UK / China: Sir Henry Pottinger, First Governor of Hong Kong (1841-1843)
Lieutenant General Sir Henry Pottinger, 1st Baronet, GCB, PC (Chinese: 砵甸乍; 3 October 1789 – 18 March 1856), was an Anglo-Irish soldier and colonial administrator who became the first Governor of Hong Kong.
Pottinger accepted Foreign Secretary Lord Palmerston's offer of the post of envoy and plenipotentiary in China and superintendent of British trade, thus replacing Charles Elliot.

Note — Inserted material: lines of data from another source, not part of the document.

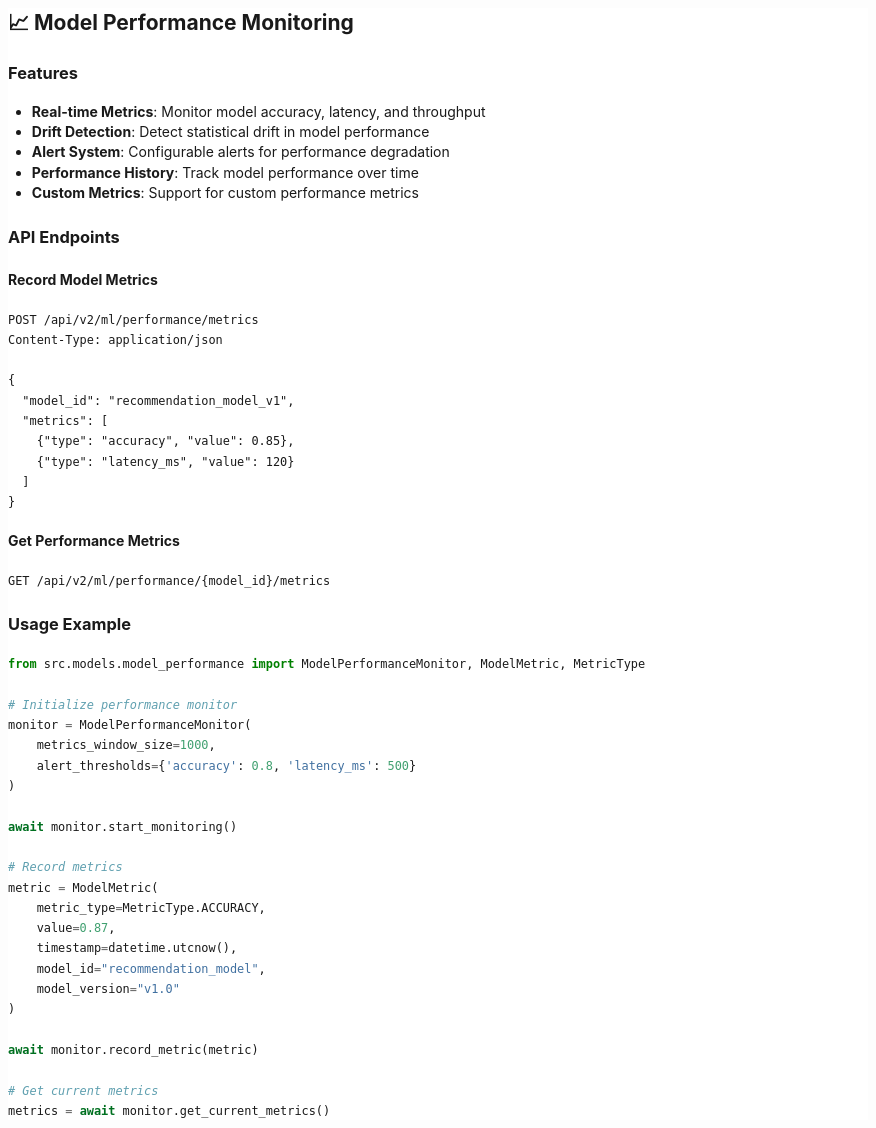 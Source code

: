 ## 📈 Model Performance Monitoring

### Features
- **Real-time Metrics**: Monitor model accuracy, latency, and throughput
- **Drift Detection**: Detect statistical drift in model performance
- **Alert System**: Configurable alerts for performance degradation
- **Performance History**: Track model performance over time
- **Custom Metrics**: Support for custom performance metrics

### API Endpoints

#### Record Model Metrics
```http
POST /api/v2/ml/performance/metrics
Content-Type: application/json

{
  "model_id": "recommendation_model_v1",
  "metrics": [
    {"type": "accuracy", "value": 0.85},
    {"type": "latency_ms", "value": 120}
  ]
}
```

#### Get Performance Metrics
```http
GET /api/v2/ml/performance/{model_id}/metrics
```

### Usage Example

```python
from src.models.model_performance import ModelPerformanceMonitor, ModelMetric, MetricType

# Initialize performance monitor
monitor = ModelPerformanceMonitor(
    metrics_window_size=1000,
    alert_thresholds={'accuracy': 0.8, 'latency_ms': 500}
)

await monitor.start_monitoring()

# Record metrics
metric = ModelMetric(
    metric_type=MetricType.ACCURACY,
    value=0.87,
    timestamp=datetime.utcnow(),
    model_id="recommendation_model",
    model_version="v1.0"
)

await monitor.record_metric(metric)

# Get current metrics
metrics = await monitor.get_current_metrics()
```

In 1841, when Pottinger was sent to China, Palmerston instructed him to 'examine with care the natural capacities of Hong Kong, and you will not agree to give up that Island unless you should find that you can exchange it for another in the neighbourhood of Canton, better adapted for the purposes in view; equally defensible; and affording sufficient shelter for Ships of War and Commerce'.

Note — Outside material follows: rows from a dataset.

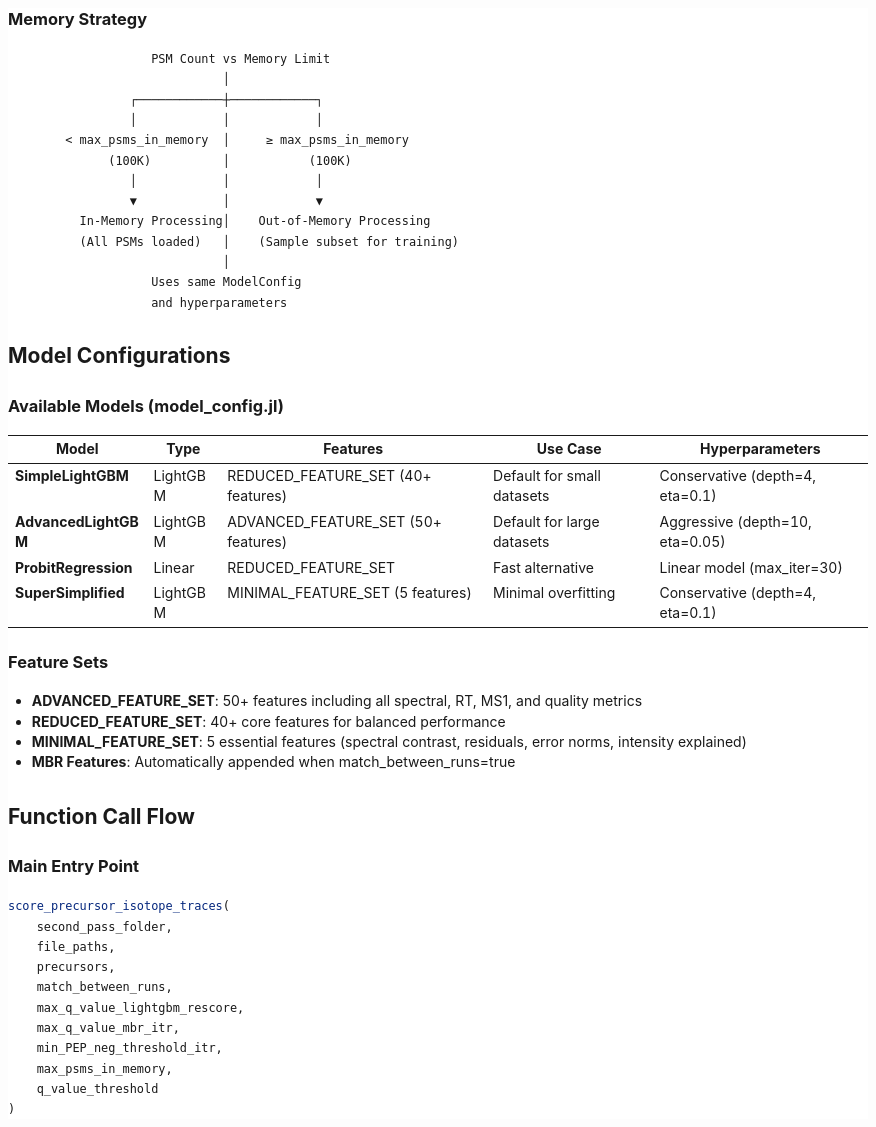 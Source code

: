 
### Memory Strategy

```
                    PSM Count vs Memory Limit
                              │
                 ┌────────────┼────────────┐
                 │            │            │
        < max_psms_in_memory  │     ≥ max_psms_in_memory
              (100K)          │           (100K)
                 │            │            │
                 ▼            │            ▼
          In-Memory Processing│    Out-of-Memory Processing
          (All PSMs loaded)   │    (Sample subset for training)
                              │
                    Uses same ModelConfig
                    and hyperparameters
```

## Model Configurations

### Available Models (model_config.jl)

| Model | Type | Features | Use Case | Hyperparameters |
|-------|------|----------|----------|-----------------|
| **SimpleLightGBM** | LightGBM | REDUCED_FEATURE_SET (40+ features) | Default for small datasets | Conservative (depth=4, eta=0.1) |
| **AdvancedLightGBM** | LightGBM | ADVANCED_FEATURE_SET (50+ features) | Default for large datasets | Aggressive (depth=10, eta=0.05) |
| **ProbitRegression** | Linear | REDUCED_FEATURE_SET | Fast alternative | Linear model (max_iter=30) |
| **SuperSimplified** | LightGBM | MINIMAL_FEATURE_SET (5 features) | Minimal overfitting | Conservative (depth=4, eta=0.1) |

### Feature Sets

- **ADVANCED_FEATURE_SET**: 50+ features including all spectral, RT, MS1, and quality metrics
- **REDUCED_FEATURE_SET**: 40+ core features for balanced performance  
- **MINIMAL_FEATURE_SET**: 5 essential features (spectral contrast, residuals, error norms, intensity explained)
- **MBR Features**: Automatically appended when match_between_runs=true

## Function Call Flow

### Main Entry Point

```julia
score_precursor_isotope_traces(
    second_pass_folder,
    file_paths,
    precursors,
    match_between_runs,
    max_q_value_lightgbm_rescore,
    max_q_value_mbr_itr,
    min_PEP_neg_threshold_itr,
    max_psms_in_memory,
    q_value_threshold
)
```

After Pottinger led the navy and defeated Yishan at Humen, he negotiated the terms of the Treaty of Nanking (1842), which ended the First Opium War and ceded Hong Kong Island to the United Kingdom. Pottinger became the second administrator of Hong Kong (1841–1843) and the first Governor of Hong Kong (1843–1844).
When he forwarded the treaty to Aberdeen, Pottinger remarked, 'the retention of Hong Kong is the only point in which I have intentionally exceeded my modified instructions, but every single hour I have passed in this superb country has convinced me of the necessity and desirability of our possessing such a settlement as an emporium for our trade and a place from which Her Majesty's subjects in China may be alike protected and controlled'.